====== INPUT RECORDS ======
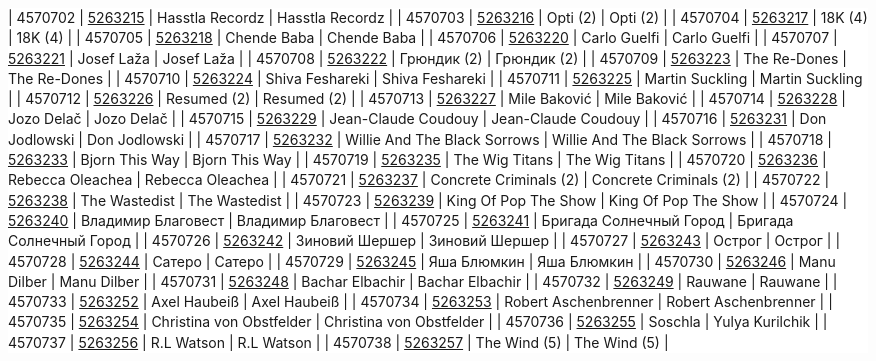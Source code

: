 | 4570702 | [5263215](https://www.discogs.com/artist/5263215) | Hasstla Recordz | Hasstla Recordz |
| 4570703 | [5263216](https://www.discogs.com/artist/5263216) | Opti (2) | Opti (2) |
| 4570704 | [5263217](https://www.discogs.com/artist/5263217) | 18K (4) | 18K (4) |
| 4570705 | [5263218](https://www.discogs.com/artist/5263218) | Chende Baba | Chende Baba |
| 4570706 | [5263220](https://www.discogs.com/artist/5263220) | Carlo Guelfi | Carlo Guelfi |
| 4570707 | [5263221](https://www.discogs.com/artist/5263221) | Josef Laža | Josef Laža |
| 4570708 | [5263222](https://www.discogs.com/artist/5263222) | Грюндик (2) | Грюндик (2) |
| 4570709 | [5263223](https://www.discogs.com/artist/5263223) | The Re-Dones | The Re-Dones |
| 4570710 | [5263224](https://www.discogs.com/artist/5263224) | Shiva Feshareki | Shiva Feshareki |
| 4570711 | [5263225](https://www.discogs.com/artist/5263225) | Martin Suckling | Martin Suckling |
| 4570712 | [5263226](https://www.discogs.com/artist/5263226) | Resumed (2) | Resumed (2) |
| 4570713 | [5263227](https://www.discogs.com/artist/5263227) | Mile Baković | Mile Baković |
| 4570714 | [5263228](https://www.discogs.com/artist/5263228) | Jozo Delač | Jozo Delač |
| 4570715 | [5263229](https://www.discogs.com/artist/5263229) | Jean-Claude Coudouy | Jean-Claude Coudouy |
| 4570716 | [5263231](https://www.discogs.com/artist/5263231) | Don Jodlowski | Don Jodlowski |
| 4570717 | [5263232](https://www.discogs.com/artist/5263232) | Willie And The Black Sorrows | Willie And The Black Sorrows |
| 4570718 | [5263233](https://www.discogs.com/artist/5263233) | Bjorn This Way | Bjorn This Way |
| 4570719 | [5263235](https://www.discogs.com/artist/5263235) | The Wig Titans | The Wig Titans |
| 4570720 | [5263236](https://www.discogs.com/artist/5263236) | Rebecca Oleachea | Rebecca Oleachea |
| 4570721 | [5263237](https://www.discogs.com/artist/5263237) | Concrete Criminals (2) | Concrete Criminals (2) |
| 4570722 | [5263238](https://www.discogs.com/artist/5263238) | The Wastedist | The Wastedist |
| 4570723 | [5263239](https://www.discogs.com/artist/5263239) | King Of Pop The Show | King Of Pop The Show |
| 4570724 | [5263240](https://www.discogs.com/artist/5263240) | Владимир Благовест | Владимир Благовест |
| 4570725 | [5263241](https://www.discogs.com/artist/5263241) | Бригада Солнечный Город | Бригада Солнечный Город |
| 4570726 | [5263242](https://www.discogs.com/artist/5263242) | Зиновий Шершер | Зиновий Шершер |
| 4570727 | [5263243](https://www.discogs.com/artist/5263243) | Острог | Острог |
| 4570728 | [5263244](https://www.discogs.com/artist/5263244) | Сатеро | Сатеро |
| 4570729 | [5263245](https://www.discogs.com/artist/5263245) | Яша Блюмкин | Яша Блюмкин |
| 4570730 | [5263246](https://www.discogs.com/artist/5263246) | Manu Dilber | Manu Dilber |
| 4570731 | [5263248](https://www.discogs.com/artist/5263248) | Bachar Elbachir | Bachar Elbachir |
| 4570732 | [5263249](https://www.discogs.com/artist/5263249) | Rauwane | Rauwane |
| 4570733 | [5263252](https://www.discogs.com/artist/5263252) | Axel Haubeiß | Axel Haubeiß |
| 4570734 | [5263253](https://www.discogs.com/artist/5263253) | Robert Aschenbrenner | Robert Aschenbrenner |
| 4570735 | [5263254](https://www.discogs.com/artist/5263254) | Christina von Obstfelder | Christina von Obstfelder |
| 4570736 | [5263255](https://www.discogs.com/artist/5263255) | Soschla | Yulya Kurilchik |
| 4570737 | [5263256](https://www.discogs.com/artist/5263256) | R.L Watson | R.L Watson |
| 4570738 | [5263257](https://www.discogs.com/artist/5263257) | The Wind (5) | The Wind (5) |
======
_THE PROBLEM_
Return only the part of the records above that opens with the line containing "Aschenbrenner | Robert Aschenbrenner |" and closes with the line containing "Watson | R.L Watson |", ends included.

_WRITTEN REPLY_
| 4570734 | [5263253](https://www.discogs.com/artist/5263253) | Robert Aschenbrenner | Robert Aschenbrenner |
| 4570735 | [5263254](https://www.discogs.com/artist/5263254) | Christina von Obstfelder | Christina von Obstfelder |
| 4570736 | [5263255](https://www.discogs.com/artist/5263255) | Soschla | Yulya Kurilchik |
| 4570737 | [5263256](https://www.discogs.com/artist/5263256) | R.L Watson | R.L Watson |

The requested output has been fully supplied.